Les chercheurs ont utilisé les données de près de 47000 femmes âgées de 35 à 74 ans inscrites à l’étude Sister, qui ont interrogé les femmes sur l’utilisation de produits capillaires au cours des 12 mois précédents, entre 2003 et 2009.

Selon un communiqué de presse du 4 décembre du NIH, les femmes qui ont déclaré avoir utilisé régulièrement une teinture capillaire permanente au cours de l’année précédant leur inscription à l’étude avaient un risque de cancer du sein 9% plus élevé que celles qui n’avaient pas utilisé les produits. Aucun risque accru n’a été constaté chez les femmes qui utilisaient des teintures capillaires temporaires ou semi-permanentes.

Parmi les participantes qui utilisaient une teinture capillaire permanente toutes les cinq à huit semaines ou plus souvent, les femmes afro-américaines avaient un risque 60% plus élevé par rapport à 8% pour les femmes blanches. Et les femmes qui utilisaient des lisseurs chimiques au moins toutes les cinq à huit semaines avaient un risque 30% plus élevé.
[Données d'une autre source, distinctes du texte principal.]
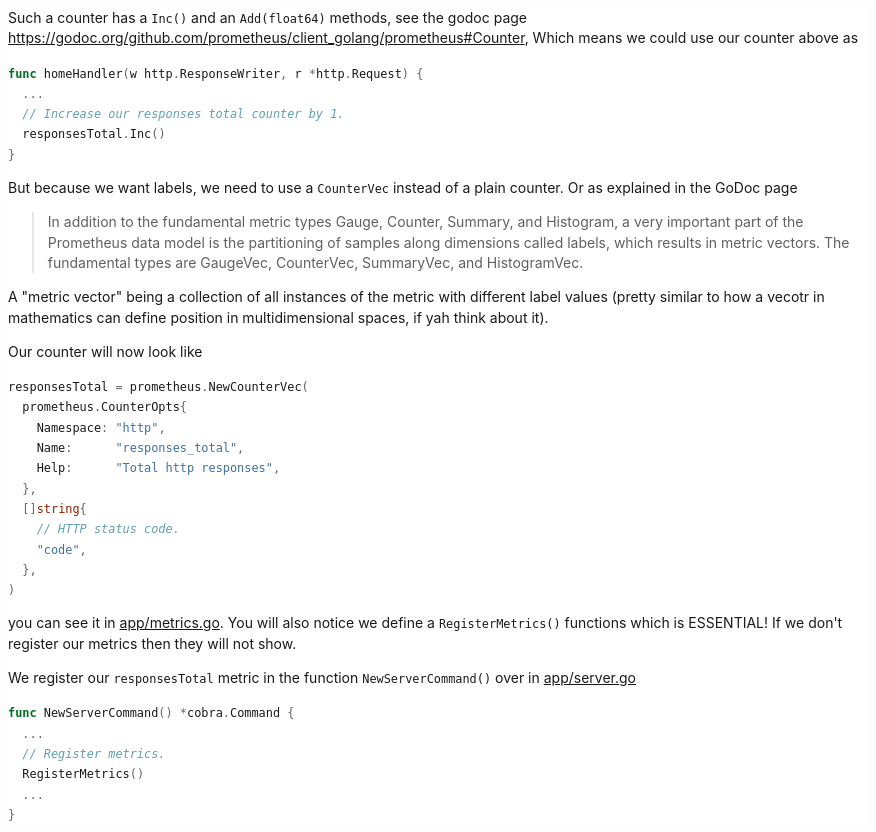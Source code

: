 Such a counter has a `Inc()` and an `Add(float64)` methods, see the godoc page
https://godoc.org/github.com/prometheus/client_golang/prometheus#Counter,
Which means we could use our counter above as

```go
func homeHandler(w http.ResponseWriter, r *http.Request) {
  ...
  // Increase our responses total counter by 1.
  responsesTotal.Inc()
}
```

But because we want labels, we need to use a `CounterVec` instead of a plain
counter.
Or as explained in the GoDoc page

> In addition to the fundamental metric types Gauge, Counter, Summary, and
> Histogram, a very important part of the Prometheus data model is the
> partitioning of samples along dimensions called labels, which results in
> metric vectors. The fundamental types are GaugeVec, CounterVec, SummaryVec,
> and HistogramVec.

A "metric vector" being a collection of all instances of the metric with
different label values (pretty similar to how a vecotr in mathematics can
define position in multidimensional spaces, if yah think about it).

Our counter will now look like
```go
responsesTotal = prometheus.NewCounterVec(
  prometheus.CounterOpts{
    Namespace: "http",
    Name:      "responses_total",
    Help:      "Total http responses",
  },
  []string{
    // HTTP status code.
    "code",
  },
)
```

you can see it in [app/metrics.go](./app/metrics.go).
You will also notice we define a `RegisterMetrics()` functions which is
ESSENTIAL!
If we don't register our metrics then they will not show.

We register our `responsesTotal` metric in the function `NewServerCommand()`
over in [app/server.go](./app/server.go)
```go
func NewServerCommand() *cobra.Command {
  ...
  // Register metrics.
  RegisterMetrics()
  ...
}
```
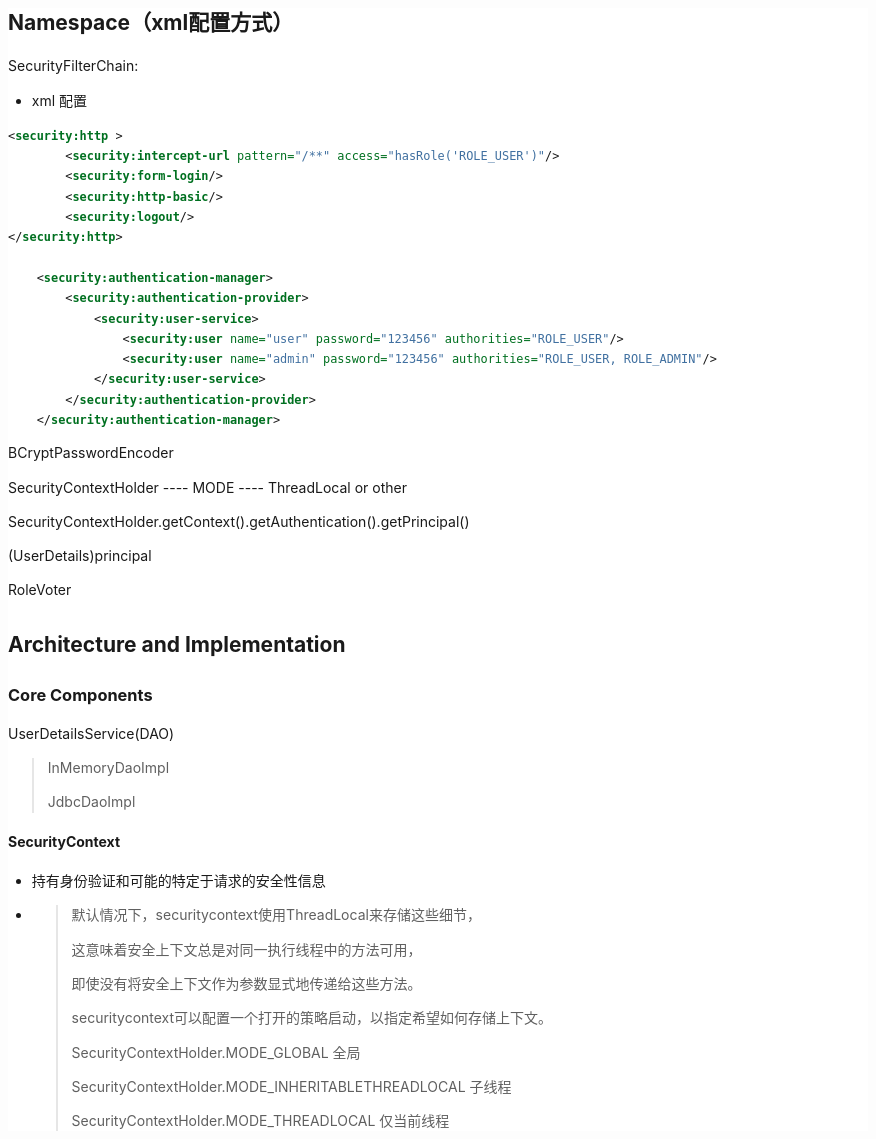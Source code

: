 

## Namespace（xml配置方式）

SecurityFilterChain:

- xml 配置

```xml
<security:http >
        <security:intercept-url pattern="/**" access="hasRole('ROLE_USER')"/>
        <security:form-login/>
        <security:http-basic/>
        <security:logout/>
</security:http>

    <security:authentication-manager>
        <security:authentication-provider>
            <security:user-service>
                <security:user name="user" password="123456" authorities="ROLE_USER"/>
                <security:user name="admin" password="123456" authorities="ROLE_USER, ROLE_ADMIN"/>
            </security:user-service>
        </security:authentication-provider>
    </security:authentication-manager>
```

BCryptPasswordEncoder



SecurityContextHolder ---- MODE ---- ThreadLocal or other

SecurityContextHolder.getContext().getAuthentication().getPrincipal()

(UserDetails)principal

RoleVoter



## Architecture and Implementation

### Core Components

UserDetailsService(DAO)

> InMemoryDaoImpl
>
> JdbcDaoImpl

#### SecurityContext 

  * 持有身份验证和可能的特定于请求的安全性信息

  * > 默认情况下，securitycontext使用ThreadLocal来存储这些细节，
    >
    > 这意味着安全上下文总是对同一执行线程中的方法可用，
    >
    > 即使没有将安全上下文作为参数显式地传递给这些方法。
    >
    >
    >
    > securitycontext可以配置一个打开的策略启动，以指定希望如何存储上下文。
    >
    > SecurityContextHolder.MODE_GLOBAL  全局
    >
    > SecurityContextHolder.MODE_INHERITABLETHREADLOCAL  子线程
    >
    > SecurityContextHolder.MODE_THREADLOCAL 仅当前线程
    >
«Nous sommes exposés à de nombreuses choses qui pourraient potentiellement contribuer au cancer du sein», a déclaré le co-auteur de l’étude Dale Sandler, chef de la Direction de l’épidémiologie de l’Institut national des sciences de la santé environnementale, «et il est peu probable qu’un seul facteur explique le risque d’une femme. Bien qu’il soit trop tôt pour faire une recommandation ferme, éviter ces produits chimiques pourrait être une autre chose que les femmes peuvent faire pour réduire leur risque de cancer du sein. »

L’étude a été publiée en ligne le 3 décembre dans le Journal international du cancer.